We present a detailed analysis of an explicit model of warped D-brane inflation, incorporating the effects of moduli stabilization. We consider the potential for D3-brane motion in a warped conifold background that includes fluxes and holomorphically-embedded D7-branes involved in moduli stabilization. Although the D7-branes significantly modify the inflaton potential, they do not correct the quadratic term in the potential, and hence do not cause a uniform change in the slow-roll parameter eta. Nevertheless, we present a simple example based on the Kuperstein embedding of D7-branes, z_1=constant, in which the potential can be fine-tuned to be sufficiently flat for inflation. To derive this result, it is essential to incorporate the fact that the compactification volume changes slightly as the D3-brane moves. We stress that the compactification geometry dictates certain relationships among the parameters in the inflaton Lagrangian, and these microscopic constraints impose severe restrictions on the space of possible models. We note that the shape of the final inflaton potential differs from projections given in earlier studies: in configurations where inflation occurs, it does so near an inflection point. Finally, we comment on the difficulty of making precise cosmological predictions in this scenario. This is the companion paper to arXiv:0705.3837.

Figures (6)

• Figure 1: Cartoon of an embedded stack of D7-branes wrapping a four-cycle $\Sigma_4$, and a mobile D3-brane, in a warped throat region of a compact Calabi-Yau.
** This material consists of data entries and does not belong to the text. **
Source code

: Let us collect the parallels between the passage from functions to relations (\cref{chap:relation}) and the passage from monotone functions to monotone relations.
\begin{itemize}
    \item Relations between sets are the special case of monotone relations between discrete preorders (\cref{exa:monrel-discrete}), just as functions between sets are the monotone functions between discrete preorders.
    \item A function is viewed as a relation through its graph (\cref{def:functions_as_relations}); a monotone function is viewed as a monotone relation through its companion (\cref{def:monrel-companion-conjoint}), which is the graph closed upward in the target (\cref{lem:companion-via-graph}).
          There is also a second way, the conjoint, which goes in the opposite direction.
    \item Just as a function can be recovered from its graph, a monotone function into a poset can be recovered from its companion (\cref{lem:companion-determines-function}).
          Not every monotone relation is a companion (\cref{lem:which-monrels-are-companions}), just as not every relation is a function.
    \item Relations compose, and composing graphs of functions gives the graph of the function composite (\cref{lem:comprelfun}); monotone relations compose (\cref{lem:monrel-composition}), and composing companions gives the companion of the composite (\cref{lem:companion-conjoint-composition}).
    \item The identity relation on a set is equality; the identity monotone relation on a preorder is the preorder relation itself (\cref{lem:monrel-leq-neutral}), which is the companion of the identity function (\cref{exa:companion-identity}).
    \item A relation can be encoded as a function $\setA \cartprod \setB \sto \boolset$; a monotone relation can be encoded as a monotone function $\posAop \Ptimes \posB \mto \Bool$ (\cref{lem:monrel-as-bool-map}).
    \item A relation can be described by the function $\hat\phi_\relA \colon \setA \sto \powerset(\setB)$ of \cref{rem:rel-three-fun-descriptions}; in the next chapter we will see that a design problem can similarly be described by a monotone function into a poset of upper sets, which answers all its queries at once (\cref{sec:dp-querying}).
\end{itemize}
The D3-brane feels a force from the D7-branes and from an anti-D3-brane at the tip of the throat.
• Figure 2: Inflaton potential $\mathbb{V}(\phi)$. Compactification data:$n=8$, $\omega_F = 10$, $N = 32$, $Q_\mu = 1.2$, $B_6=1.5$, $B_4= 9$, $s=1.1$, which implies $\phi_\mu = 0.25$, $W_0 = -3.432 \times 10^{-4}$, $D+D_{\rm other}=1.2 \times 10^{-8}$, $\omega_0 \approx 10.1$.
• Figure 3: The inflaton potential $\mathbb{V}(\phi)$ as a function of $s$. The transition from metastability to monotonicity is shown; old inflation and new inflation are continuously connected.
• Figure 4: $\eta(\phi)$ as a function of the number of $e$-folds of inflation, $N_e$. In the green band, $|\eta| < 2\pi N_{\rm tot}^{-1}$.
• Figure 5: Spectral index $n_s$, evaluated on CMB scales, as a function of the total number of $e$-folds of inflation, $N_{\rm tot}$. The light band gives the WMAP3 2$\sigma$ limit on $n_s$ (for $r \equiv 0$) Observations.